For example, imagine you wanted to sync a file across five endpoints. Resilio could split that file into five chunks. Endpoint 1 can share the first chunk with Endpoint 2. Endpoint 2 can then share that first chunk with Endpoint 3, even before it receives the remaining chunks. Soon, every endpoint will be sharing file chunks at the same time, enabling Resilio to sync your environment 3–10x faster than most point-to-point solutions.

P2P vs Client-Server architecture GIF

Resilio turns your infrastructure into a distributed mesh network, effectively giving every endpoint the power of a data center. It leverages every endpoint in your environment in order to distribute network and CPU load across your system, reduce the load on your servers and internet channels, and improve data availability.

And you can use a process known as scale-out replication to cluster nodes together in order to pool network resources and increase speeds linearly — our engineers have tested and achieved speeds of 100+ Gbps per cluster (though there is no design limit on how fast it can go).

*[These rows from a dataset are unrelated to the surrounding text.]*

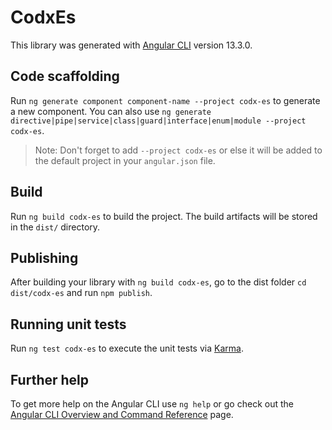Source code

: # CodxEs

This library was generated with [Angular CLI](https://github.com/angular/angular-cli) version 13.3.0.

## Code scaffolding

Run `ng generate component component-name --project codx-es` to generate a new component. You can also use `ng generate directive|pipe|service|class|guard|interface|enum|module --project codx-es`.
> Note: Don't forget to add `--project codx-es` or else it will be added to the default project in your `angular.json` file. 

## Build

Run `ng build codx-es` to build the project. The build artifacts will be stored in the `dist/` directory.

## Publishing

After building your library with `ng build codx-es`, go to the dist folder `cd dist/codx-es` and run `npm publish`.

## Running unit tests

Run `ng test codx-es` to execute the unit tests via [Karma](https://karma-runner.github.io).

## Further help

To get more help on the Angular CLI use `ng help` or go check out the [Angular CLI Overview and Command Reference](https://angular.io/cli) page.
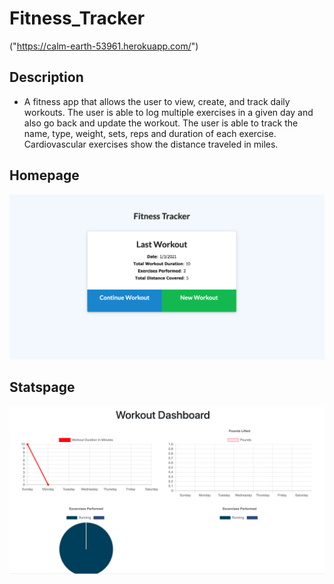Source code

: # Fitness_Tracker

("https://calm-earth-53961.herokuapp.com/")

## Description 

* A fitness app that allows the user to view, create, and track daily workouts. The user is able to log multiple exercises in a given day and also go back and update the workout. The user is able to track the name, type, weight, sets, reps and duration of each exercise. Cardiovascular exercises show the distance traveled in miles. 

## Homepage
![Homepage](https://github.com/DThorpe13/Fitness_Tracker/blob/master/public/images/home%20page.png)

## Statspage 
![statspage](https://github.com/DThorpe13/Fitness_Tracker/blob/master/public/images/stats%20page.png)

Operations Team: Resilio Connect Management Console - Object Storage: London <> Australia

Sync In Any Direction

Resilio can sync in any direction, such as:

  • One-way: You can sync data from one endpoint to another, such as for simple backup jobs.
  • Bidirectional: You can sync data between two endpoints, such as in distributed collaboration scenarios.
  • One-to-many: Distribute files from a central server out to many endpoints. For example, you can distribute software updates or distribute mission-critical files to a fleet of vehicles.
  • Many-to-one: Consolidate files from many endpoints to one. This can be used to backup multiple endpoints or to collect important datasets from a fleet of vehicles.
  • N-way: You can keep files synchronized across multiple endpoints simultaneously.

N-way sync is especially powerful for use cases such as remote work and disaster recovery.

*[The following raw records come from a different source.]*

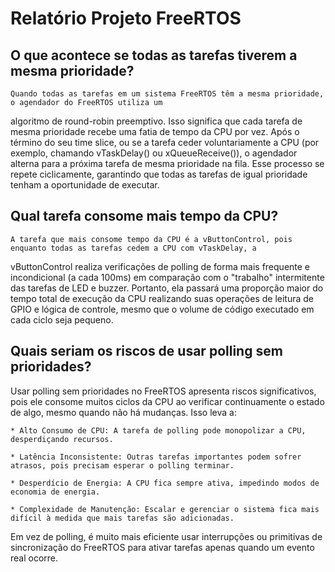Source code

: # Relatório Projeto FreeRTOS

## O que acontece se todas as tarefas tiverem a mesma prioridade?

    Quando todas as tarefas em um sistema FreeRTOS têm a mesma prioridade, o agendador do FreeRTOS utiliza um 
algoritmo de round-robin preemptivo. Isso significa que cada tarefa de mesma prioridade recebe uma fatia de tempo da 
CPU por vez. Após o término do seu time slice, ou se a tarefa ceder voluntariamente a CPU (por exemplo, chamando 
vTaskDelay() ou xQueueReceive()), o agendador alterna para a próxima tarefa de mesma prioridade na fila. Esse processo se repete ciclicamente, garantindo que todas as tarefas de igual prioridade tenham a oportunidade de executar.


## Qual tarefa consome mais tempo da CPU?

    A tarefa que mais consome tempo da CPU é a vButtonControl, pois enquanto todas as tarefas cedem a CPU com vTaskDelay, a 
vButtonControl realiza verificações de polling de forma mais frequente e incondicional (a cada 100ms) em comparação com o 
"trabalho" intermitente das tarefas de LED e buzzer. Portanto, ela passará uma proporção maior do tempo total de execução da CPU 
realizando suas operações de leitura de GPIO e lógica de controle, mesmo que o volume de código executado em cada ciclo seja pequeno.


## Quais seriam os riscos de usar polling sem prioridades?

Usar polling sem prioridades no FreeRTOS apresenta riscos significativos, pois ele consome muitos ciclos da CPU ao verificar continuamente o estado de algo, mesmo quando não há mudanças. Isso leva a:

    * Alto Consumo de CPU: A tarefa de polling pode monopolizar a CPU, desperdiçando recursos.

    * Latência Inconsistente: Outras tarefas importantes podem sofrer atrasos, pois precisam esperar o polling terminar.

    * Desperdício de Energia: A CPU fica sempre ativa, impedindo modos de economia de energia.

    * Complexidade de Manutenção: Escalar e gerenciar o sistema fica mais difícil à medida que mais tarefas são adicionadas.

Em vez de polling, é muito mais eficiente usar interrupções ou primitivas de sincronização do FreeRTOS para ativar tarefas apenas quando um evento real ocorre.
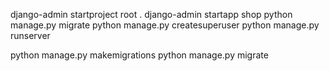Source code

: django-admin startproject root .
django-admin startapp shop
python manage.py migrate
python manage.py createsuperuser
python manage.py runserver


python manage.py makemigrations
python manage.py migrate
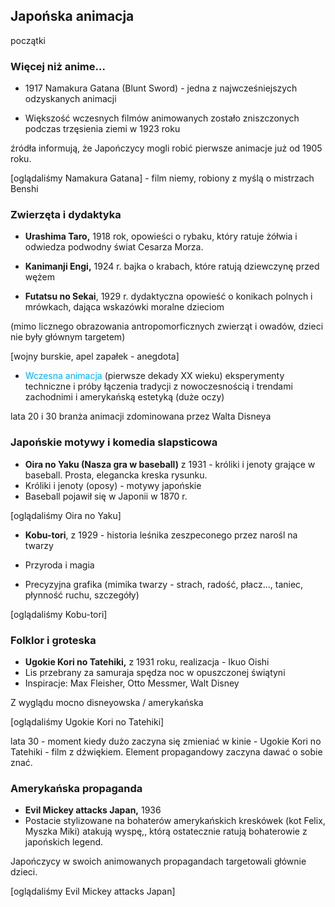 

## Japońska animacja
początki



### Więcej niż anime...

- 1917 Namakura Gatana (Blunt Sword) - jedna z najwcześniejszych odzyskanych animacji

- Większość wczesnych filmów animowanych zostało zniszczonych podczas trzęsienia ziemi w 1923 roku


źródła informują, że Japończycy mogli robić pierwsze animacje już od 1905 roku.


[oglądaliśmy Namakura Gatana] - film niemy, robiony z myślą o mistrzach Benshi


### Zwierzęta i dydaktyka

- **Urashima Taro,** 1918 rok, opowieści o rybaku, który ratuje żółwia i odwiedza podwodny świat Cesarza Morza.

- **Kanimanji Engi,** 1924 r. bajka o krabach, które ratują dziewczynę przed wężem
- **Futatsu no Sekai**, 1929 r. dydaktyczna opowieść o konikach polnych i mrówkach, dająca wskazówki moralne dzieciom

(mimo licznego obrazowania antropomorficznych zwierząt i owadów, dzieci nie były głównym targetem)

[wojny burskie, apel zapałek - anegdota]


- <font color="#00b0f0">Wczesna animacja</font> (pierwsze dekady XX wieku) eksperymenty techniczne i próby łączenia tradycji z nowoczesnością i trendami zachodnimi i amerykańską estetyką (duże oczy)


lata 20 i 30 branża animacji zdominowana przez Walta Disneya


### Japońskie motywy i komedia slapsticowa

- **Oira no Yaku (Nasza gra w baseball)** z 1931 - króliki i jenoty grające w baseball. Prosta, elegancka kreska rysunku.
- Króliki i jenoty (oposy) - motywy japońskie
- Baseball pojawił się w Japonii w 1870 r.

[oglądaliśmy Oira no Yaku]


- **Kobu-tori**, z 1929 - historia leśnika zeszpeconego przez narośl na twarzy

- Przyroda i magia
- Precyzyjna grafika (mimika twarzy - strach, radość, płacz..., taniec, płynność ruchu, szczegóły)

[oglądaliśmy Kobu-tori]


### Folklor i groteska

- **Ugokie Kori no Tatehiki,** z 1931 roku, realizacja - Ikuo Oishi
- Lis przebrany za samuraja spędza noc w opuszczonej świątyni
- Inspiracje: Max Fleisher, Otto Messmer, Walt Disney

Z wyglądu mocno disneyowska / amerykańska

[oglądaliśmy Ugokie Kori no Tatehiki]


lata 30 - moment kiedy dużo zaczyna się zmieniać w kinie - Ugokie Kori no Tatehiki - film z dźwiękiem. Element propagandowy zaczyna dawać o sobie znać.



### Amerykańska propaganda

- **Evil Mickey attacks Japan,** 1936
- Postacie stylizowane na bohaterów amerykańskich kreskówek (kot Felix, Myszka Miki) atakują wyspę,, którą ostatecznie ratują bohaterowie z japońskich legend.

Japończycy w swoich animowanych propagandach targetowali głównie dzieci.

[oglądaliśmy Evil Mickey attacks Japan]

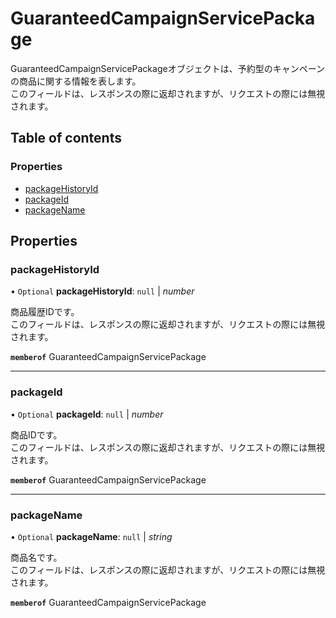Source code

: # GuaranteedCampaignServicePackage


<div lang=\"ja\"> GuaranteedCampaignServicePackageオブジェクトは、予約型のキャンペーンの商品に関する情報を表します。<br> このフィールドは、レスポンスの際に返却されますが、リクエストの際には無視されます。 </div> 

## Table of contents

### Properties

- [packageHistoryId](guaranteedcampaignservicepackage.md#packagehistoryid)
- [packageId](guaranteedcampaignservicepackage.md#packageid)
- [packageName](guaranteedcampaignservicepackage.md#packagename)

## Properties

### packageHistoryId

• `Optional` **packageHistoryId**: ``null`` \| *number*

<div lang=\"ja\"> 商品履歴IDです。<br> このフィールドは、レスポンスの際に返却されますが、リクエストの際には無視されます。 </div> 

**`memberof`** GuaranteedCampaignServicePackage

___

### packageId

• `Optional` **packageId**: ``null`` \| *number*

<div lang=\"ja\"> 商品IDです。<br> このフィールドは、レスポンスの際に返却されますが、リクエストの際には無視されます。 </div> 

**`memberof`** GuaranteedCampaignServicePackage

___

### packageName

• `Optional` **packageName**: ``null`` \| *string*

<div lang=\"ja\"> 商品名です。<br> このフィールドは、レスポンスの際に返却されますが、リクエストの際には無視されます。 </div> 

**`memberof`** GuaranteedCampaignServicePackage
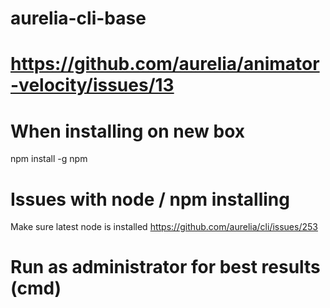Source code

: # aurelia-cli-base

# https://github.com/aurelia/animator-velocity/issues/13

# When installing on new box
npm install -g npm

# Issues with node / npm installing
Make sure latest node is installed
https://github.com/aurelia/cli/issues/253

# Run as administrator for best results (cmd)
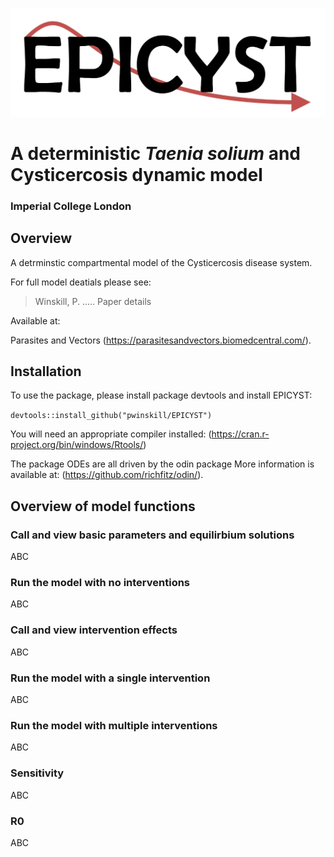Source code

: ![Alt text](/EPICYST_logo.png?raw=true)

# A deterministic *Taenia solium* and Cysticercosis dynamic model
### Imperial College London

## Overview
A detrminstic compartmental model of the Cysticercosis disease system.

For full model deatials please see:

> Winskill, P. ..... Paper details

Available at:

Parasites and Vectors (https://parasitesandvectors.biomedcentral.com/).

## Installation
To use the package, please install package devtools and install EPICYST:

`devtools::install_github("pwinskill/EPICYST")`

You will need an appropriate compiler installed:
(https://cran.r-project.org/bin/windows/Rtools/)

The package ODEs are all driven by the odin package More information is available at:
(https://github.com/richfitz/odin/).

## Overview of model functions
### Call and view basic parameters and equilirbium solutions
ABC
### Run the model with no interventions
ABC
### Call and view intervention effects
ABC
### Run the model with a single intervention
ABC
### Run the model with multiple interventions
ABC
### Sensitivity
ABC
### R0
ABC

In remote and distributed collaboration scenarios, you can use N-way sync to keep files synchronized across multiple geographically distributed offices, remote employees, and cloud storage buckets. Anytime an employee makes a change to a file, that change is automatically synchronized across every other endpoint.

With N-way sync, you can effectively turn every endpoint in your environment into a backup server for hot-site disaster recovery. In the event of a disaster, files can be recovered from any endpoint. 

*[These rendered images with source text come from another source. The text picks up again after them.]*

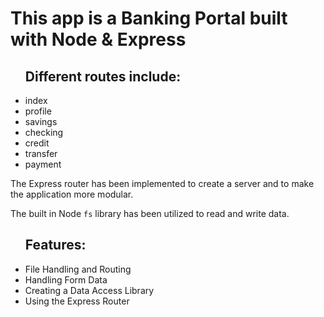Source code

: # This app is a Banking Portal built with Node & Express

<ul>
<h2>Different routes include:</h2>
<li>index</li>
<li>profile</li>
<li>savings</li>
<li>checking</li>
<li>credit</li>
<li>transfer</li>
<li>payment</li>
</ul>

The Express router has been implemented to create a server and to make the application more modular.

The built in Node `fs` library has been utilized to read and write data.

<ul>
<h2>Features:</h2>
<li>File Handling and Routing</li>
<li>Handling Form Data</li>
<li>Creating a Data Access Library</li>
<li>Using the Express Router</li>
</ul>
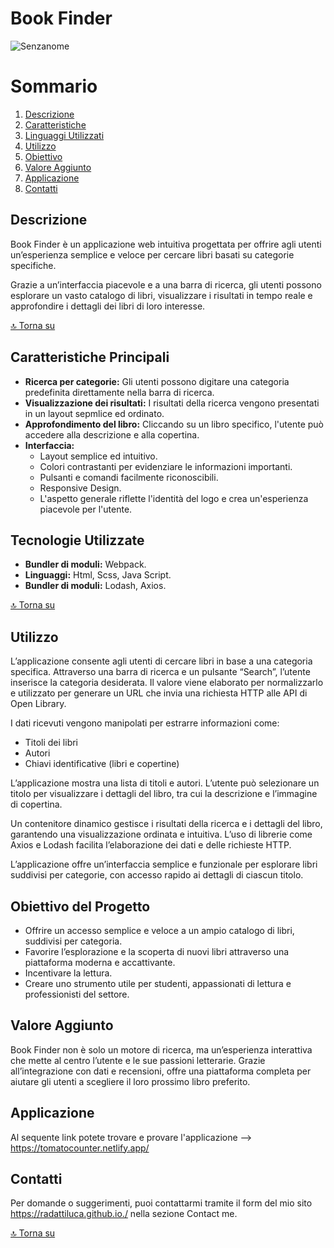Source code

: # Book Finder
![Senzanome]()


# Sommario

1. [Descrizione](#descrizione)
2. [Caratteristiche](#caratteristiche-principali)
3. [Linguaggi Utilizzati](#tecnologie-utilizzate)
4. [Utilizzo](#utilizzo)
5. [Obiettivo](#obiettivo-del-progetto)
6. [Valore Aggiunto](#valore-aggiunto)
7. [Applicazione](#applicazione)
8. [Contatti](#contatti) 

## Descrizione

Book Finder è un applicazione web intuitiva progettata per offrire agli utenti un’esperienza semplice e veloce 
per cercare libri basati su categorie specifiche. 

Grazie a un’interfaccia piacevole e a una barra di ricerca, 
gli utenti possono esplorare un vasto catalogo di libri, 
visualizzare i risultati in tempo reale e approfondire i dettagli dei libri di loro interesse.

[🔝 Torna su](#book-finder)

## Caratteristiche Principali

- **Ricerca per categorie:** Gli utenti possono digitare una categoria predefinita direttamente nella barra di ricerca.
- **Visualizzazione dei risultati:** I risultati della ricerca vengono presentati in un layout sepmlice ed ordinato.
- **Approfondimento del libro:** Cliccando su un libro specifico, l'utente può accedere alla descrizione e alla copertina.
- **Interfaccia:** 
    * Layout semplice ed intuitivo.
    * Colori contrastanti per evidenziare le informazioni importanti.
    * Pulsanti e comandi facilmente riconoscibili.
    * Responsive Design.
    * L'aspetto generale riflette l'identità del logo e crea un'esperienza piacevole per l'utente.

## Tecnologie Utilizzate

- **Bundler di moduli:** Webpack.
- **Linguaggi:** Html, Scss, Java Script.
- **Bundler di moduli:** Lodash, Axios.

[🔝 Torna su](#book-finder)

## Utilizzo

L’applicazione consente agli utenti di cercare libri in base a una categoria specifica. 
Attraverso una barra di ricerca e un pulsante “Search”, l’utente inserisce la categoria desiderata. 
Il valore viene elaborato per normalizzarlo e utilizzato per generare un URL che invia una richiesta HTTP alle API di Open Library.

I dati ricevuti vengono manipolati per estrarre informazioni come:
- Titoli dei libri
- Autori
- Chiavi identificative (libri e copertine)

L’applicazione mostra una lista di titoli e autori. L’utente può selezionare un titolo per visualizzare i dettagli del libro, tra cui la descrizione e l’immagine di copertina.

Un contenitore dinamico gestisce i risultati della ricerca e i dettagli del libro, garantendo una visualizzazione ordinata e intuitiva. 
L’uso di librerie come Axios e Lodash facilita l’elaborazione dei dati e delle richieste HTTP.

L’applicazione offre un’interfaccia semplice e funzionale per esplorare libri suddivisi per categorie, con accesso rapido ai dettagli di ciascun titolo.

## Obiettivo del Progetto

- Offrire un accesso semplice e veloce a un ampio catalogo di libri, suddivisi per categoria.
- Favorire l’esplorazione e la scoperta di nuovi libri attraverso una piattaforma moderna e accattivante.
- Incentivare la lettura.
- Creare uno strumento utile per studenti, appassionati di lettura e professionisti del settore.

## Valore Aggiunto

Book Finder non è solo un motore di ricerca, ma un’esperienza interattiva che mette al centro l’utente e le sue passioni letterarie. 
Grazie all’integrazione con dati e recensioni, offre una piattaforma completa per aiutare gli utenti a scegliere il loro prossimo libro preferito.

## Applicazione

Al sequente link potete trovare e provare l'applicazione --> https://tomatocounter.netlify.app/


## Contatti

Per domande o suggerimenti, puoi contattarmi tramite il form del mio sito https://radattiluca.github.io./ nella sezione Contact me.

[🔝 Torna su](#book-finder)

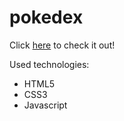 # pokedex
 
Click [here](https://fl4wn.github.io/pokedex/) to check it out!

Used technologies:
- HTML5
- CSS3
- Javascript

Plus, every endpoint can work together to bring your system back online, enabling Resilio to achieve sub-five-second RPOs (Recovery Point Objectives) and RTOs (Recovery Time Objectives) within minutes of an outage.

Hot/Live DR: Multi-site Active/Active; Warm DR: Active/Active; Cold DR: Active/Passive; Offsite Copy: Backup Copy

Sync Data Reliably

Resilio’s P2P replication architecture eliminates single points of failure. If any endpoint in your environment goes down, the required files or services can be retrieved from any other endpoint in your system. And Resilio can dynamically route around outages and downed servers.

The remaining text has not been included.